The Order's priority is for greater understanding," Harry countered. "For greater knowledge of Mother Magic—"

"Which brings with it greater control, does it not?"

"Well... yes." Harry had to laugh. "I should know better than to argue with a politician."

"We're not arguing, Harry. We're just talking." Dumbledore shifted his weight, settling in comfortably. "Perhaps the real difference between the Order and the Alliance lies only in their orientation; where the Order gains power through understanding, the Alliance gains understanding through power. This is the true reason the Alliance have always been more powerful than the Order. Alastor and his followers fear the Dark Arts so much they cut themselves off from the most important aspect of life: passion. Of any kind. They don't even allow themselves to love."

_Except for me _, Harry thought of the loving woman he saw as his soulmate, waiting for him back at the home they shared. _But then, I've never been exactly the perfect member of the Order, no matter what Sirius says. _

"The Alliance does not fear the Dark Arts. The Alliance have no fear. They embrace the whole spectrum of experience, from the heights of transcendent joy to the depths of hatred and despair. Beings have these emotions for a reason, Harry. That is why Gellert was so powerful: he was not afraid to _feel _."

"Grindelwald's followers rely on passion for strength," Harry said, "but when that passion runs dry, what's left?"

"Perhaps nothing. Perhaps a great deal. Perhaps it never runs dry at all. Who can say they know exactly the power of love?"

"They think inward, only about themselves."

"...And the Order doesn't?"

"The Order is selfless—we erase the self, to join with the flow of Mother Magic. We care only about others..."

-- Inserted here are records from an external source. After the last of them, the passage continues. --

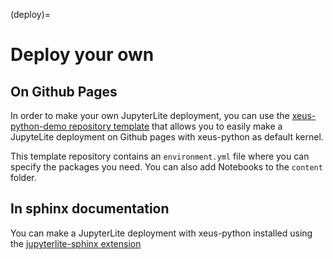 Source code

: (deploy)=

# Deploy your own

## On Github Pages

In order to make your own JupyterLite deployment, you can use the  [xeus-python-demo repository template](https://github.com/jupyterlite/xeus-python-demo)
that allows you to easily make a JupyteLite deployment on Github pages with xeus-python as default kernel.

This template repository contains an `environment.yml` file where you can specify the packages you need. You can also add Notebooks to the `content` folder.

## In sphinx documentation

You can make a JupyterLite deployment with xeus-python installed using the [jupyterlite-sphinx extension](https://github.com/jupyterlite/jupyterlite-sphinx)
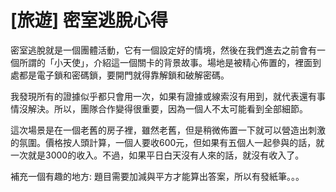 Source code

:# [旅遊] 密室逃脫心得


<!--more-->
密室逃脫就是一個團體活動，它有一個設定好的情境，然後在我們進去之前會有一個所謂的「小天使」，介紹這一個關卡的背景故事。場地是被精心佈置的，裡面到處都是電子鎖和密碼鎖，要開門就得靠解鎖和破解密碼。

我發現所有的證據似乎都只會用一次，如果有證據或線索沒有用到，就代表還有事情沒解決。所以，團隊合作變得很重要，因為一個人不太可能看到全部細節。

這次場景是在一個老舊的房子裡，雖然老舊，但是稍微佈置一下就可以營造出刺激的氛圍。價格按人頭計算，一個人要收600元，但如果有五個人一起參與的話，就一次就是3000的收入。不過，如果平日白天沒有人來的話，就沒有收入了。

補充一個有趣的地方: 題目需要加減與平方才能算出答案，所以有發紙筆。。。
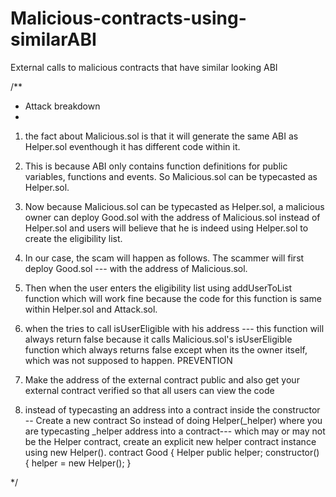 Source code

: # Malicious-contracts-using-similarABI
External calls to malicious contracts that have similar looking ABI 


/**
 * Attack breakdown
 * 
 1. the fact about Malicious.sol is that it will generate the same ABI as Helper.sol eventhough it has different code within it.
 
 2. This is because ABI only contains function definitions for public variables, functions and events. So Malicious.sol can be typecasted as Helper.sol.
 
 3.  Now because Malicious.sol can be typecasted as Helper.sol, 
    a malicious owner can deploy Good.sol with the address of Malicious.sol instead of Helper.sol 
    and users will believe that he is indeed using Helper.sol to create the eligibility list.
  
 4. In our case, the scam will happen as follows. The scammer will first deploy Good.sol --- with the address of Malicious.sol. 
  
 5. Then when the user enters the eligibility list using addUserToList function which will work fine because the code for this function is same within Helper.sol and Attack.sol.
  
 6. when the tries to call isUserEligible with his address ---
    this function will always return false because it calls Malicious.sol's isUserEligible function which always returns false 
    except when its the owner itself, which was not supposed to happen.
PREVENTION 
1. Make the address of the external contract public and also get your external contract verified so that all users can view the code
2. instead of typecasting an address into a contract inside the constructor -- Create a new contract
   So instead of doing Helper(_helper) where you are typecasting _helper address into a contract--- which may or may not be the Helper contract, 
    create an explicit new helper contract instance using new Helper().
    contract Good {
    Helper public helper;
    constructor() {
        helper = new Helper();
}

*/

Dumbledore again gave him that smile of gentle wisdom. "Or so you've been conditioned to believe. I hear the voice of Sirius Black and Alastor Moody in your answers, Harry. What do you _actually _believe?"

Harry suddenly found the Fae theatre a great deal more interesting than Dumbledore's face. "I... don't know anymore."

"It is said that if one could ever entirely comprehend a single grain of sand—really, truly understand everything about it—one would, at the same time, entirely comprehend the universe. Who's to say that one of Grindelwald's followers, by looking inward, sees less than Alastor Moody does by looking out?"

"Alastor—Alastor Moody is a good man. _That's _the difference. I don't care _who _sees _what _."

"What the Order is," Dumbledore said gently, "is a group of very powerful beings you consider to be your comrades. And you are loyal to your friends; I have known that for as long as I have known you, and I admire you for it. But are your friends truly loyal to _you _?"

Harry shot him a sudden frown. "What do you mean?"

"Would a true friend request you to do something that's _wrong _?"

"I'm not sure it's wrong," Harry said. _Sirius might have been telling the truth. It was possible. They might only want to catch Grindelwald. They might really be trying to protect Dumbledore. _

_They might.  
...Maybe. _

"Have they asked you to break the Code? To violate the Statute of Secrecy? To betray a friendship? To betray your own values?"  
"Sir—"

"Think, Harry! I have always tried to teach you to _think— _yes, yes, the Order do not think, they _know _, but those stale answers aren't good enough now, in these changing times. Consider their motives. Keep your mind clear of assumptions. The fear of losing power is a weakness of both the Order and the Alliance."

Harry sank lower in his seat. Too much had happened in too short a time. Everything jumbled together in his head, and none of it seemed to make complete sense.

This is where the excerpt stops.